ARTPIQ - INTERVIEW WITH KATHARINA WENZEL-VOLLENBROICH
Bislacchi, December 2018
ARTPIQ is a new start-up founded and directed by German born art collector Katharina Wenzel-Vollenbroich (1992). She came up with the idea while she was a student in Arts Management at King’s College in London in 2015. Through adventurous trips in Japan, China, the US and Europe, she made friends with artists and curators all over the world. In addition, the experience she gained working as partnership coordinator for Artnet fostered her interest in the art world with a special focus on young artists. Both academic and practical knowledge has helped Katharina to think about ARTPIQ as an online art platform to support the market of young emerging artists, connecting them with a new generation of art buyers.
Bislacchi: ARTPIQ! ARTPIQ! ARTPIQ! ARTPIQ! ARTPIQ! ARTPIQ! ARTPIQ! ARTPIQ! ARTPIQ! Actually…what is ARTPIQ?
Katharina Wenzel-Vollenbroich: ARTPIQ is an online platform for emerging artists that seeks to open up the art market to new collectors and investors by offering affordable art by young artists from top universities and providing the option to finance artworks. Our aim is to make art buying more transparent through reasonable, consistent pricing and facilitating value appreciation through our careful selection of artists. For us, collecting art is not merely about buying decorative objects, but collecting exceptional stories and connecting with creative people in a unique way.
Founder & CEO Katharina Wenzel-Vollenbroich. Courtesy of Artpiq.
B: Can you describe your life before you founded ARTPIQ?
KWV: Boring, stressful, and not self-determined.
B: How about now?
KWV: Refreshing, challenging, and self-realising.
B: You lived in London and in New York for quite a while. Currently the world’s leading art capitals, could you tell us more about your experience with the art scenes in both cities?
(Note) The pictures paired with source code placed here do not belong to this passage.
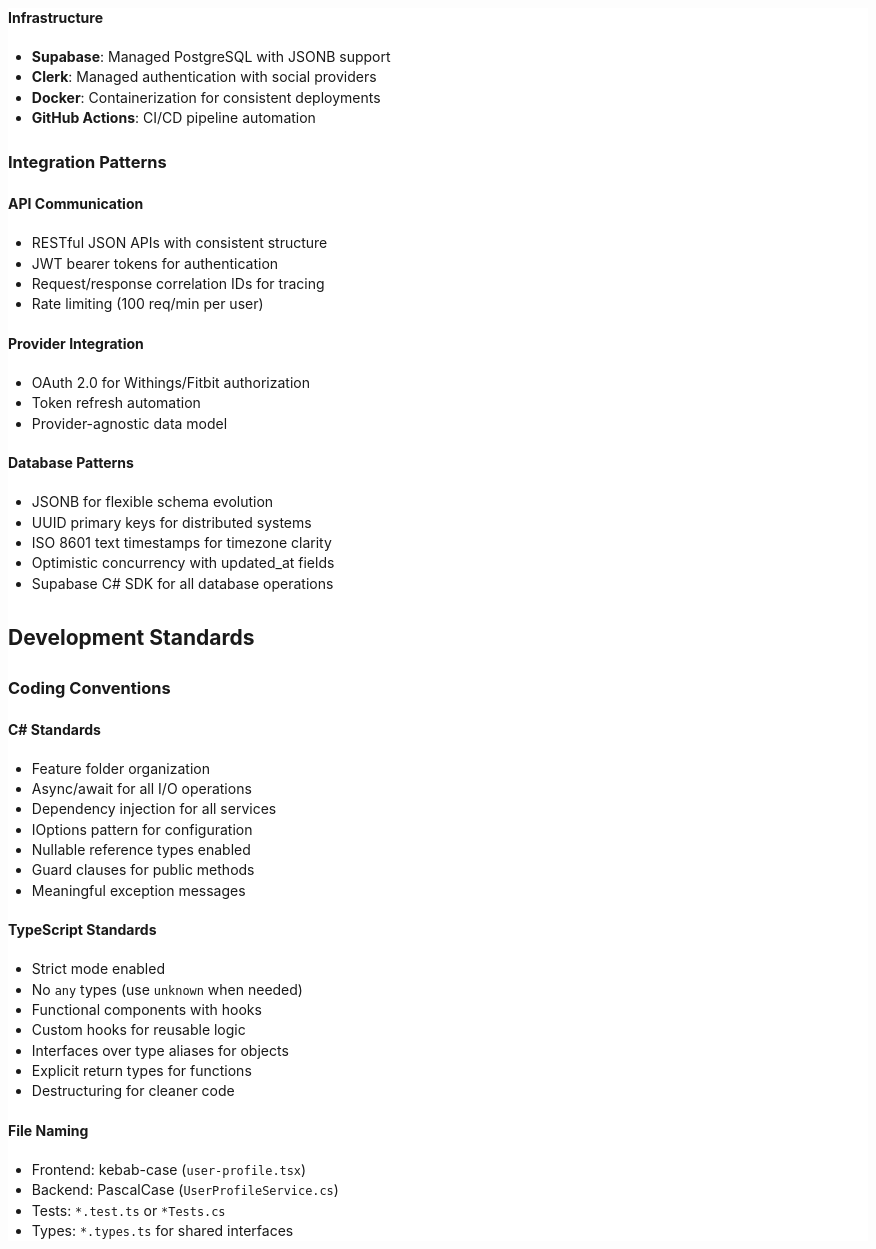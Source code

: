#### Infrastructure
- **Supabase**: Managed PostgreSQL with JSONB support
- **Clerk**: Managed authentication with social providers
- **Docker**: Containerization for consistent deployments
- **GitHub Actions**: CI/CD pipeline automation

### Integration Patterns

#### API Communication
- RESTful JSON APIs with consistent structure
- JWT bearer tokens for authentication
- Request/response correlation IDs for tracing
- Rate limiting (100 req/min per user)

#### Provider Integration
- OAuth 2.0 for Withings/Fitbit authorization
- Token refresh automation
- Provider-agnostic data model

#### Database Patterns
- JSONB for flexible schema evolution
- UUID primary keys for distributed systems
- ISO 8601 text timestamps for timezone clarity
- Optimistic concurrency with updated_at fields
- Supabase C# SDK for all database operations

## Development Standards

### Coding Conventions

#### C# Standards
- Feature folder organization
- Async/await for all I/O operations
- Dependency injection for all services
- IOptions pattern for configuration
- Nullable reference types enabled
- Guard clauses for public methods
- Meaningful exception messages

#### TypeScript Standards
- Strict mode enabled
- No `any` types (use `unknown` when needed)
- Functional components with hooks
- Custom hooks for reusable logic
- Interfaces over type aliases for objects
- Explicit return types for functions
- Destructuring for cleaner code

#### File Naming
- Frontend: kebab-case (`user-profile.tsx`)
- Backend: PascalCase (`UserProfileService.cs`)
- Tests: `*.test.ts` or `*Tests.cs`
- Types: `*.types.ts` for shared interfaces
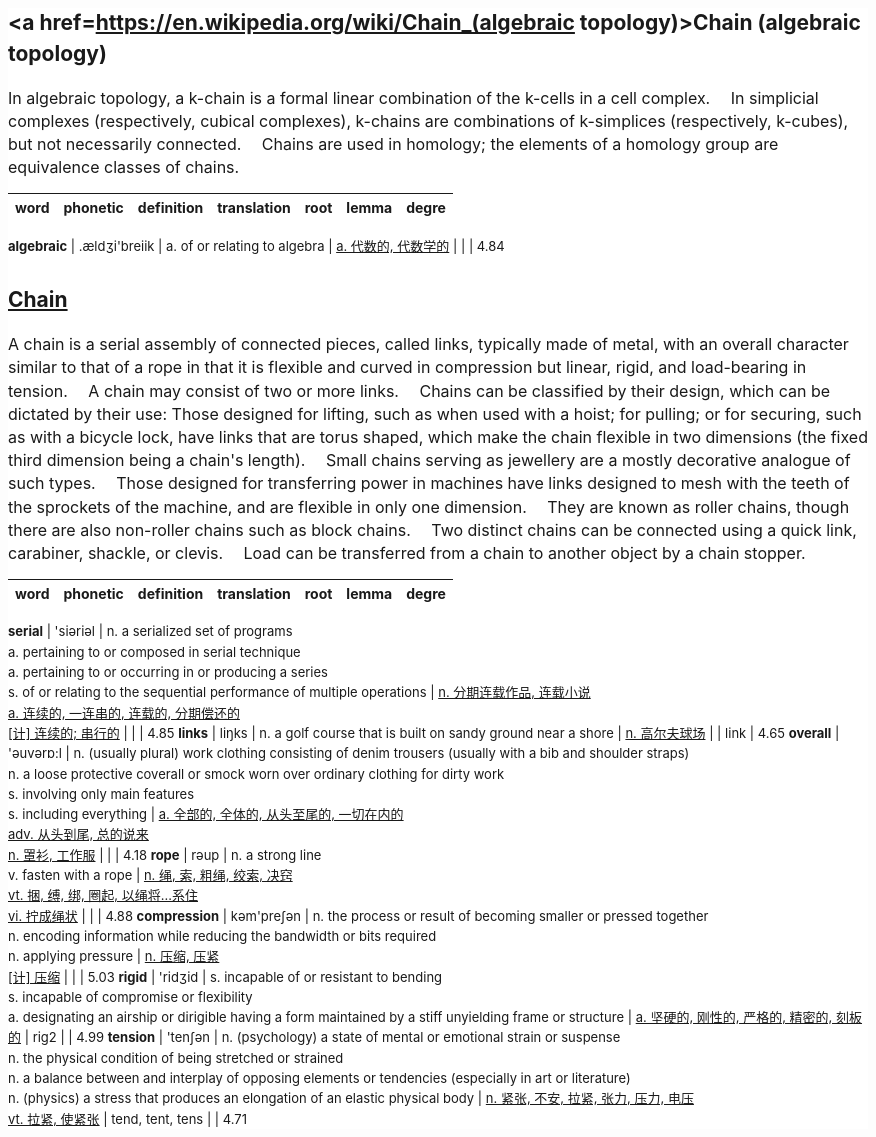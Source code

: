 ## <a href=https://en.wikipedia.org/wiki/Chain_(algebraic topology)>Chain (algebraic topology)</a> 
<font size=3>
In algebraic topology, a k-chain is a formal linear combination of the k-cells in a cell complex. 　In simplicial complexes (respectively, cubical complexes), k-chains are combinations of k-simplices (respectively, k-cubes), but not necessarily connected. 　Chains are used in homology; the elements of a homology group are equivalence classes of chains.
</font>

word | phonetic | definition | translation | root | lemma | degre
---- | ---- | ---- | ---- | ---- | ---- | ----
<font size=2>
<b>algebraic</b> | .ældʒi'breiik | a. of or relating to algebra | <a href=https://en.wikipedia.org/wiki/algebraic>a. 代数的, 代数学的</a> |  |  | 4.84
</font>
<br>



## <a href=https://en.wikipedia.org/wiki/Chain>Chain</a> 
<font size=3>
A chain is a serial assembly of connected pieces, called links, typically made of metal, with an overall character similar to that of a rope in that it is flexible and curved in compression but linear, rigid, and load-bearing in tension. 　A chain may consist of two or more links. 　Chains can be classified by their design, which can be dictated by their use: Those designed for lifting, such as when used with a hoist; for pulling; or for securing, such as with a bicycle lock, have links that are torus shaped, which make the chain flexible in two dimensions (the fixed third dimension being a chain's length). 　Small chains serving as jewellery are a mostly decorative analogue of such types. 　Those designed for transferring power in machines have links designed to mesh with the teeth of the sprockets of the machine, and are flexible in only one dimension. 　They are known as roller chains, though there are also non-roller chains such as block chains. 　Two distinct chains can be connected using a quick link, carabiner, shackle, or clevis. 　Load can be transferred from a chain to another object by a chain stopper.
</font>

word | phonetic | definition | translation | root | lemma | degre
---- | ---- | ---- | ---- | ---- | ---- | ----
<font size=2>
<b>serial</b> | 'siәriәl | n. a serialized set of programs<br>a. pertaining to or composed in serial technique<br>a. pertaining to or occurring in or producing a series<br>s. of or relating to the sequential performance of multiple operations | <a href=https://en.wikipedia.org/wiki/serial>n. 分期连载作品, 连载小说<br>a. 连续的, 一连串的, 连载的, 分期偿还的<br>[计] 连续的; 串行的</a> |  |  | 4.85
<b>links</b> | liŋks | n. a golf course that is built on sandy ground near a shore | <a href=https://en.wikipedia.org/wiki/links>n. 高尔夫球场</a> |  | link | 4.65
<b>overall</b> | 'әuvәrɒ:l | n. (usually plural) work clothing consisting of denim trousers (usually with a bib and shoulder straps)<br>n. a loose protective coverall or smock worn over ordinary clothing for dirty work<br>s. involving only main features<br>s. including everything | <a href=https://en.wikipedia.org/wiki/overall>a. 全部的, 全体的, 从头至尾的, 一切在内的<br>adv. 从头到尾, 总的说来<br>n. 罩衫, 工作服</a> |  |  | 4.18
<b>rope</b> | rәup | n. a strong line<br>v. fasten with a rope | <a href=https://en.wikipedia.org/wiki/rope>n. 绳, 索, 粗绳, 绞索, 决窍<br>vt. 捆, 缚, 绑, 圈起, 以绳将...系住<br>vi. 拧成绳状</a> |  |  | 4.88
<b>compression</b> | kәm'preʃәn | n. the process or result of becoming smaller or pressed together<br>n. encoding information while reducing the bandwidth or bits required<br>n. applying pressure | <a href=https://en.wikipedia.org/wiki/compression>n. 压缩, 压紧<br>[计] 压缩</a> |  |  | 5.03
<b>rigid</b> | 'ridʒid | s. incapable of or resistant to bending<br>s. incapable of compromise or flexibility<br>a. designating an airship or dirigible having a form maintained by a stiff unyielding frame or structure | <a href=https://en.wikipedia.org/wiki/rigid>a. 坚硬的, 刚性的, 严格的, 精密的, 刻板的</a> | rig2 |  | 4.99
<b>tension</b> | 'tenʃәn | n. (psychology) a state of mental or emotional strain or suspense<br>n. the physical condition of being stretched or strained<br>n. a balance between and interplay of opposing elements or tendencies (especially in art or literature)<br>n. (physics) a stress that produces an elongation of an elastic physical body | <a href=https://en.wikipedia.org/wiki/tension>n. 紧张, 不安, 拉紧, 张力, 压力, 电压<br>vt. 拉紧, 使紧张</a> | tend, tent, tens |  | 4.71
</font>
KWV: I loved - and still do - both London and New York. Surely those two cities are leading art capitals, however, I felt it was all about the secondary market. Private art collections and museums showing works by Alex Israel, Matisse, Damien Hirst, Picasso, Giacometti, Yves Klein are “wow”, but what about those talented young artists under the radar? How can they become a variable in the equation of the art market? It's a tough path to the top. I am fascinated with cities that bear so much undiscovered talent - London, Dusseldorf, Hamburg, Dresden - to name only a few. I grew up in Dusseldorf so it seems like a nice spot to work and travel from (it only takes 10 minutes for me to get to the airport!).
B: That’s interesting, because I also had the same feeling the first time I moved to London four years ago, but now, although I think there’s much more interest in young artists, the art world still offers few opportunities for them. Don’t you think? I wonder how Dusseldorf compares in this context?
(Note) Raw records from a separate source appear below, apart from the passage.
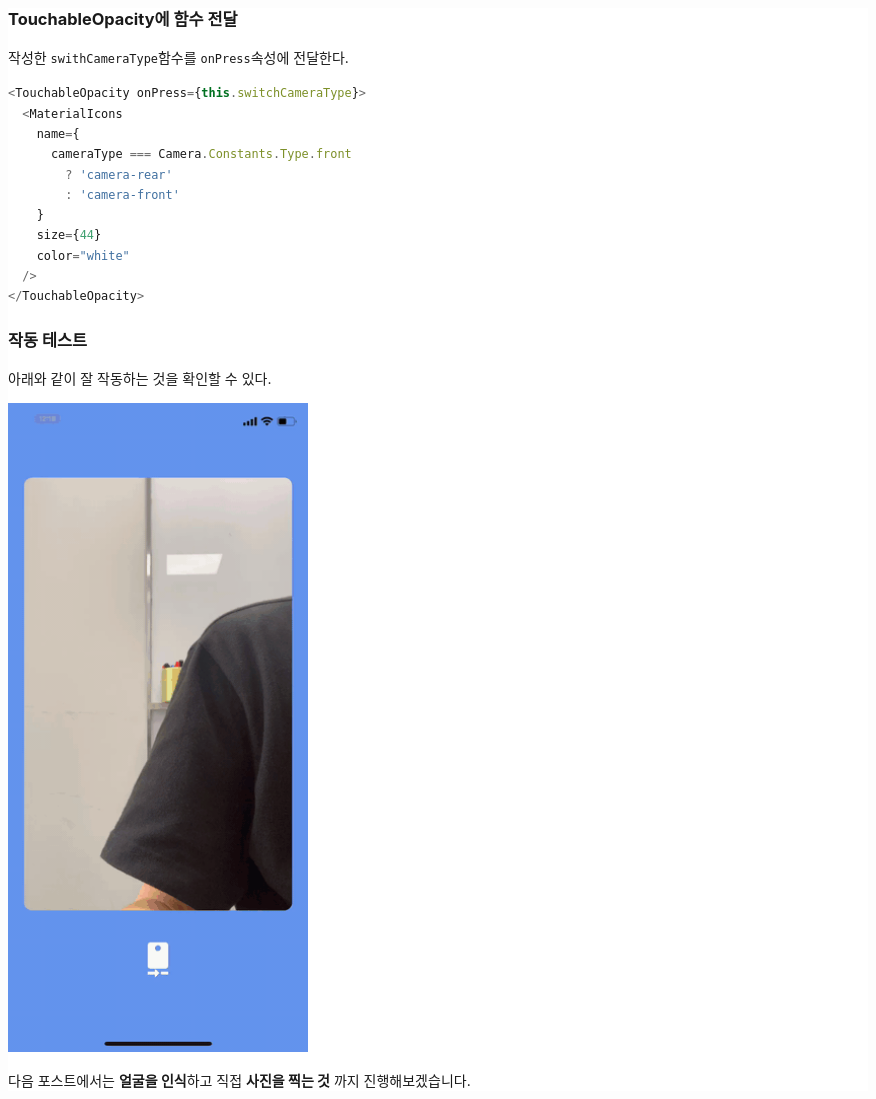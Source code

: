 ### TouchableOpacity에 함수 전달

작성한 `swithCameraType`함수를 `onPress`속성에 전달한다.<br>

```javascript
<TouchableOpacity onPress={this.switchCameraType}>
  <MaterialIcons
    name={
      cameraType === Camera.Constants.Type.front
        ? 'camera-rear'
        : 'camera-front'
    }
    size={44}
    color="white"
  />
</TouchableOpacity>
```

### 작동 테스트

아래와 같이 잘 작동하는 것을 확인할 수 있다.<br>

<img src="./images/2019-09-01/4.gif" width="300" height="auto" alt="아직 안만듬"><br>

다음 포스트에서는 **얼굴을 인식**하고 직접 **사진을 찍는 것** 까지 진행해보겠습니다.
"what about those talented young artists under the radar? How can they become a variable in the equation of the art market?"
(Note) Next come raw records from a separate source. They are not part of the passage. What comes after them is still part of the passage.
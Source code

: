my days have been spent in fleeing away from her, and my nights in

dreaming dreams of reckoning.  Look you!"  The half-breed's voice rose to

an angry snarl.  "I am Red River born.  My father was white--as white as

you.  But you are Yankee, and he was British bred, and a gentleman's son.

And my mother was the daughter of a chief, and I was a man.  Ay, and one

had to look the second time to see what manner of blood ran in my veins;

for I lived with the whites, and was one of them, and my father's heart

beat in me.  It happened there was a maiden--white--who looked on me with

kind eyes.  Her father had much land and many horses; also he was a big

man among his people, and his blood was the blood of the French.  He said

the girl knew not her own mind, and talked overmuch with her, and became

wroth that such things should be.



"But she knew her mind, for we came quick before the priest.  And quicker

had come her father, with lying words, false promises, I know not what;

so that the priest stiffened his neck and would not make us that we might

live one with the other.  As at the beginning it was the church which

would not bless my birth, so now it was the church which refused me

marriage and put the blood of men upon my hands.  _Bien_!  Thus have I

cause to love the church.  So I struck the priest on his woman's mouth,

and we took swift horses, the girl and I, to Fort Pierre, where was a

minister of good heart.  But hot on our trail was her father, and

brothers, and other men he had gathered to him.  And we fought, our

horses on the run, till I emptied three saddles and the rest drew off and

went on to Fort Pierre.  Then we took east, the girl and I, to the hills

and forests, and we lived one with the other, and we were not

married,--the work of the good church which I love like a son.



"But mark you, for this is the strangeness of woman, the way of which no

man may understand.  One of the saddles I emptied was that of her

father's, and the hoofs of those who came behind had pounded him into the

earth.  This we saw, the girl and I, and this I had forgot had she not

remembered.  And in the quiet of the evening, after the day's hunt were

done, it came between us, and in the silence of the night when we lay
KWV: I believe Dusseldorf is one of the German cities next to Cologne and Berlin that offers a great variety of galleries and museums. Furthermore, Dusseldorf has a fantastic collector base - Julia Stoschek, Gil Bronner are two prominent figures. Then there are amazing artists like Thomas Ruff, Joseph Beuys, Günther Uecker, Thomas Schütte and Andreas Gursky. Additionally, Dusseldorf has one of the most significant art schools world-wide: Kunstakademie Düsseldorf, with renowned teachers like Katharina Grosse and Tomma Abts. As we do represent some artists from the Kunstakademie, I must say I admire their work and the thorough thought they put into their art. Plus studio costs there are more affordable than in booming urban centres like London and Berlin. Hence, I believe Dusseldorf offers great opportunities for the artistic unfolding of young artists.
B: Why did you decide to operate online instead of having a physical gallery space that showcases and promotes emerging and mid-career artists?
KWV: I am not the only one saying that I believe online is the next big thing. We can see how Artnet - an online database founded in the 80’s - was a pioneer at that time, building trust and transparency for galleries and art buyers. So online isn’t much of a new thing. Nevertheless, buying art online hasn’t yet fully reached the acceptance of many people in the art market - but what better way to show art by emerging artists internationally than online? Barely any artist gets on-boarded by a gallery straight away or gets international shows right after finishing their degree. And I think that's more than ok but it doesn’t have to mean their art shouldn’t receive any visibility until then, right?
B:Absolutely! Therefore, do you feel your mission is fulfilled when the artist will be getting on-boarded by a gallery with that kind of international exposure?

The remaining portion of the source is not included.